I know Westpac are always the most hawkish, but they are still using the standard monetarist models, which focus on the govt fiscal impulse but downplay the credit impulse (net bank lending). Some of the others (notably BNZ, Kiwibank) seem to be using less conventional models - i.e. ones that better reflect the real world!
Anyhow, GDP per capita data will almost certainly be negative next week - maybe negative enough to bring the overall figure down. OCR will be coming down in April / May.
Again anecdotal, but I work in an industry where I talk to a lot of business owners directly and we're definitely hearing that things are getting very tough out there. Anyone tied to the construction industry is seeing order volumes drop off a cliff, staff being managed out. Also many in retail are reporting a significant fall in demand lately.

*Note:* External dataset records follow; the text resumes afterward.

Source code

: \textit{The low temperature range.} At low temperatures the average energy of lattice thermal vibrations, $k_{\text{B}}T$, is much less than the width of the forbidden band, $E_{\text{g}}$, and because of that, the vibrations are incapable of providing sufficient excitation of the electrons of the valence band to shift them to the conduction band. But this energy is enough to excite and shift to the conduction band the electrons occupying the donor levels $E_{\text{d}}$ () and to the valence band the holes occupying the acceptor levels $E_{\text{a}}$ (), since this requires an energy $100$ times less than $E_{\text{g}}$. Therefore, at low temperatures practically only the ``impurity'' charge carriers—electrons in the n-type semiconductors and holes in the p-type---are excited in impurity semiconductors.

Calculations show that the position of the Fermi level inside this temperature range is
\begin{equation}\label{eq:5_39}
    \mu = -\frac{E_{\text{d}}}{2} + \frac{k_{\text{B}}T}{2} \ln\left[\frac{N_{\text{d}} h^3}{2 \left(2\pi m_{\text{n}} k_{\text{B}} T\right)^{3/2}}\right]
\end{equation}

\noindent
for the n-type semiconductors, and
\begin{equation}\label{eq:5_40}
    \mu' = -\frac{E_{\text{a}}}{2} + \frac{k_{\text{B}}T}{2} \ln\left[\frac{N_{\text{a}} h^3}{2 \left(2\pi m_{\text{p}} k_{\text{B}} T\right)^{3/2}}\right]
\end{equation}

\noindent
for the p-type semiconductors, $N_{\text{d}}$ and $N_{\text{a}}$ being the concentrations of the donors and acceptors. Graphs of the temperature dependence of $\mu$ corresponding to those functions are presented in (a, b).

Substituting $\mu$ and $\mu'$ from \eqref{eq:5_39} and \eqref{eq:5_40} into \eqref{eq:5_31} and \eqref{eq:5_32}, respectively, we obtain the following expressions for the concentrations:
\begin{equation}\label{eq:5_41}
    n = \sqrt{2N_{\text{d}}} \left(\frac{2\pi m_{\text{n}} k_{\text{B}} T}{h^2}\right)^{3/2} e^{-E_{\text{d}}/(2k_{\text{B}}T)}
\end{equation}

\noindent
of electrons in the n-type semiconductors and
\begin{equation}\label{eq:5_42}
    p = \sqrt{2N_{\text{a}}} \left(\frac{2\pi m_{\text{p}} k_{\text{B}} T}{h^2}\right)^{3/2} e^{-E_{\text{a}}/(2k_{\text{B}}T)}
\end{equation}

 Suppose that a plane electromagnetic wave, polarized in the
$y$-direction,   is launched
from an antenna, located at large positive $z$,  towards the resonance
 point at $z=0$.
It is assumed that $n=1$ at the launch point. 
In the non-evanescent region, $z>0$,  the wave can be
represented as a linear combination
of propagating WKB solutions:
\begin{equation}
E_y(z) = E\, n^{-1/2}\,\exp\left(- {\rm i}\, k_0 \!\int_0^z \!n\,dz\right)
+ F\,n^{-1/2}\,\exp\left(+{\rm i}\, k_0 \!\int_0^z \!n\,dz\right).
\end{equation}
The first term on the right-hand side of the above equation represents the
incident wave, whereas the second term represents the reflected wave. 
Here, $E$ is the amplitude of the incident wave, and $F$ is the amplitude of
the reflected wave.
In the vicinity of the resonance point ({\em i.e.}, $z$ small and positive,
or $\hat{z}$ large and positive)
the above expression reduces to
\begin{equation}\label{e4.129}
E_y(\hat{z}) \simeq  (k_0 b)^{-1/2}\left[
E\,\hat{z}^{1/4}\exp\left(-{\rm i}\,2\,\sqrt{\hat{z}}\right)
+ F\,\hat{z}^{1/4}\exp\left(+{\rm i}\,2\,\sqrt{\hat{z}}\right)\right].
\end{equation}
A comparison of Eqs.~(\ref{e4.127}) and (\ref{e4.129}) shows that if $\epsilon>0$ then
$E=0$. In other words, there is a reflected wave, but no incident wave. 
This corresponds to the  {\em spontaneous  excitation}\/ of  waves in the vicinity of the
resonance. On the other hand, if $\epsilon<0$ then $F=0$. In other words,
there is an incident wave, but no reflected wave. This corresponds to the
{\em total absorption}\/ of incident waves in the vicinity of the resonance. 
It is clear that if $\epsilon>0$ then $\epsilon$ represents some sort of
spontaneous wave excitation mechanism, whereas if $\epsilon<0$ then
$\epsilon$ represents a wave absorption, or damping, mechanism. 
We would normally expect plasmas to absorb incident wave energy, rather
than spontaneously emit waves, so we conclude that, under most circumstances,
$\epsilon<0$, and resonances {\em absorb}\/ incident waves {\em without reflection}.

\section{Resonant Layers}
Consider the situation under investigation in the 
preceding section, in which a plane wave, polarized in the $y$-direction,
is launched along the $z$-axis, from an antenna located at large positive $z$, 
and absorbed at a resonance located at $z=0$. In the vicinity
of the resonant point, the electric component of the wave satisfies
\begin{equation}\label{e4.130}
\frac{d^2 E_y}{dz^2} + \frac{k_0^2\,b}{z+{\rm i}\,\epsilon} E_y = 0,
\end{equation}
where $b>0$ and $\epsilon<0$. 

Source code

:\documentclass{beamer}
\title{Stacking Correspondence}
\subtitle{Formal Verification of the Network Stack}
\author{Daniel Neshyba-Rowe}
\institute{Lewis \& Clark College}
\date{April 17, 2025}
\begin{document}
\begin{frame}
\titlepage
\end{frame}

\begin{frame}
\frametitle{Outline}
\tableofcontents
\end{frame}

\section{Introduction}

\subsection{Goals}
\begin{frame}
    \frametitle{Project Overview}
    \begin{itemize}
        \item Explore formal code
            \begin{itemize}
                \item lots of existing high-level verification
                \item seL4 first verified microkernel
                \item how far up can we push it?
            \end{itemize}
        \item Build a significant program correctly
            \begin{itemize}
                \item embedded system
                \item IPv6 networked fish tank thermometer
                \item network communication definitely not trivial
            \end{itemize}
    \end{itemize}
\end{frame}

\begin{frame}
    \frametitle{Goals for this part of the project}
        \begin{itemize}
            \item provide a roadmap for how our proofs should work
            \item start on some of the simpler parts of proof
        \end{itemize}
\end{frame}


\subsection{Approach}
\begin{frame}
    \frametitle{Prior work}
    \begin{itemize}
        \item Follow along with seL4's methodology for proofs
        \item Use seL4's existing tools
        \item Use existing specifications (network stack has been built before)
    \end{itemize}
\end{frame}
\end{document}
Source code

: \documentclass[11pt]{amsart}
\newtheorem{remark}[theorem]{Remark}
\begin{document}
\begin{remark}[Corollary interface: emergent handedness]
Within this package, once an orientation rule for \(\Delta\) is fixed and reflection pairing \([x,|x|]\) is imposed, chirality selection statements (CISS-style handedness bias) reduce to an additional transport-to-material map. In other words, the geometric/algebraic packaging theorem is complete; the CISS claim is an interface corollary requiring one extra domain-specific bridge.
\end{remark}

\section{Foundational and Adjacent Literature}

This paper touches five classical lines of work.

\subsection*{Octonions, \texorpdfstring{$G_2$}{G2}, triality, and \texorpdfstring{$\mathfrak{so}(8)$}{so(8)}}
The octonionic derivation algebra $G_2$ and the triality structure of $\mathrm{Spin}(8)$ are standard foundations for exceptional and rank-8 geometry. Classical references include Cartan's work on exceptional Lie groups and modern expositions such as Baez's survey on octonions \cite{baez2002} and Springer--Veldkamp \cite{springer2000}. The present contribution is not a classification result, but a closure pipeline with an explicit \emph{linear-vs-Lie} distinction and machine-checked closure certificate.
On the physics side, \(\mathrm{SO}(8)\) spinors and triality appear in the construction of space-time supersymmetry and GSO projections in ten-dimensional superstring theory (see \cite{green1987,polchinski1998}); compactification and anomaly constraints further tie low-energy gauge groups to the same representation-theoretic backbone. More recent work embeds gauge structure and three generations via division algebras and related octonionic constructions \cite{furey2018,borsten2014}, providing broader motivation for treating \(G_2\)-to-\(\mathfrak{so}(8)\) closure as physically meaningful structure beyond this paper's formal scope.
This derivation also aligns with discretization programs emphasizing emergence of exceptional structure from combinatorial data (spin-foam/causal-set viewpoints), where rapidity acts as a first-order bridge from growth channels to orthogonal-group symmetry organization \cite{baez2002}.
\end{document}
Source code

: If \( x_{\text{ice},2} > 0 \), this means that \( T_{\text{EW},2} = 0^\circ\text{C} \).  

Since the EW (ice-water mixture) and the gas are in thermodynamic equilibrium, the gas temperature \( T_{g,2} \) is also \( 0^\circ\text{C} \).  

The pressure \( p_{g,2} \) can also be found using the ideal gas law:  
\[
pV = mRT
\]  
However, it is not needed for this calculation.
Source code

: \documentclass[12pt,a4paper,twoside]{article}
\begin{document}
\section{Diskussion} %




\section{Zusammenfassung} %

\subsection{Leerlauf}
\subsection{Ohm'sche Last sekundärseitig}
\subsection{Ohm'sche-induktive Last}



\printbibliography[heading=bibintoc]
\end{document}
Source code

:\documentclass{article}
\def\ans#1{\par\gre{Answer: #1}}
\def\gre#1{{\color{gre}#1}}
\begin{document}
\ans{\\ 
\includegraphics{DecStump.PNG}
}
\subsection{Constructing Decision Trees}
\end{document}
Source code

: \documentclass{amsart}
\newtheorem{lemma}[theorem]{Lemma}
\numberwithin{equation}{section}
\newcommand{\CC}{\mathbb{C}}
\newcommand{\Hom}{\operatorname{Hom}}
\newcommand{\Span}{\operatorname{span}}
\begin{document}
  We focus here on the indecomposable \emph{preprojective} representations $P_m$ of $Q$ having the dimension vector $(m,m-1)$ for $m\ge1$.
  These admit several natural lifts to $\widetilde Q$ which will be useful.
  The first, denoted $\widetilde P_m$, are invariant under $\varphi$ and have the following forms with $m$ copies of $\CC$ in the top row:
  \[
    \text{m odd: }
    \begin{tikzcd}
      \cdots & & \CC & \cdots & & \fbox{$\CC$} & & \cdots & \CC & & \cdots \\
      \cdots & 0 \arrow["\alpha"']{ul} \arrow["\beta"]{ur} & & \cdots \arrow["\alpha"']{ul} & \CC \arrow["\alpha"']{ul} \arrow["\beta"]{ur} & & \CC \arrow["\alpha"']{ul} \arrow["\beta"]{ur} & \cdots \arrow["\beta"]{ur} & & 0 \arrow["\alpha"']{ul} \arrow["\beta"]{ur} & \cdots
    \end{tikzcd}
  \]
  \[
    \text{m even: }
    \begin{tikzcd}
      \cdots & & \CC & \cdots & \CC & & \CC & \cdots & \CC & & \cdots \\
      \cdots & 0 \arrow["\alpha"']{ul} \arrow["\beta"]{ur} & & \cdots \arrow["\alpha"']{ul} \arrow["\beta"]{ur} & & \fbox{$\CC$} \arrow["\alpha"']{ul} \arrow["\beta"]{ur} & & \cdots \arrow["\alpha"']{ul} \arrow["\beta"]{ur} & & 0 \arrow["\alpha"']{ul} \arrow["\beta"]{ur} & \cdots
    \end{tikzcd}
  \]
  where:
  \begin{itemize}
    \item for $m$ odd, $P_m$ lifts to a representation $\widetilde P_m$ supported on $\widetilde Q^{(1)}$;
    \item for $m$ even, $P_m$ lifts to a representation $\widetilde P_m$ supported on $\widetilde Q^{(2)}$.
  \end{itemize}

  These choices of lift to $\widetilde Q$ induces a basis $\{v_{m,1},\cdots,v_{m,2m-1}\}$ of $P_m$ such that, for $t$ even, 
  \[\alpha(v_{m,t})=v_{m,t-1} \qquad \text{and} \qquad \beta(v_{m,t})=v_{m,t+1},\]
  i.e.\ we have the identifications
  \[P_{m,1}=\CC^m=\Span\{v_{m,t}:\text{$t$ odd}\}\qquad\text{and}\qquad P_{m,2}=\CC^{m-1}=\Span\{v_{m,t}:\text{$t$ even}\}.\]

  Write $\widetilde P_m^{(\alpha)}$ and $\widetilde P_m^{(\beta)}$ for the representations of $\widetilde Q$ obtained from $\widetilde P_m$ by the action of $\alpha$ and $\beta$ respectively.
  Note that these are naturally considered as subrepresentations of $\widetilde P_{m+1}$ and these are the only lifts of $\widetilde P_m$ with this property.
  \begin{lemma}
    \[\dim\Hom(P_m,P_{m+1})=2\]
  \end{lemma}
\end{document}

Will wait to see what the stats say but I have a feeling it's going to be a very bleak picture come Feb/March.
I sure hope Westpac are wrong, I doubt the economy can handle another increase, that's if it can handle the current ones.
I think inflation is now mostly dead, I won't be expecting a 7% pay rise next year and I doubt any kind of retail shop could increase their prices by that much either and still have customers. There will still be an element of passing on higher costs, but that will be only in some sectors.
So, all the government has to do is tweak immigration settings, and that will take away one of the inflation drivers. If they were actually that worried about inflation, they would be assisting the RBNZ. So either the RBNZ either has a goal to continue deflating the asset bubbles like Powell in the US, or the NZ Government has a vested interest in keeping inflation high.
Found in the Monetary Policy Outlook in the RBNZ's November MPS ...
World interest rates have also increased, placing downward pressure on the New Zealand dollar exchange rate and, all else equal, boosting inflationary pressure within the economy.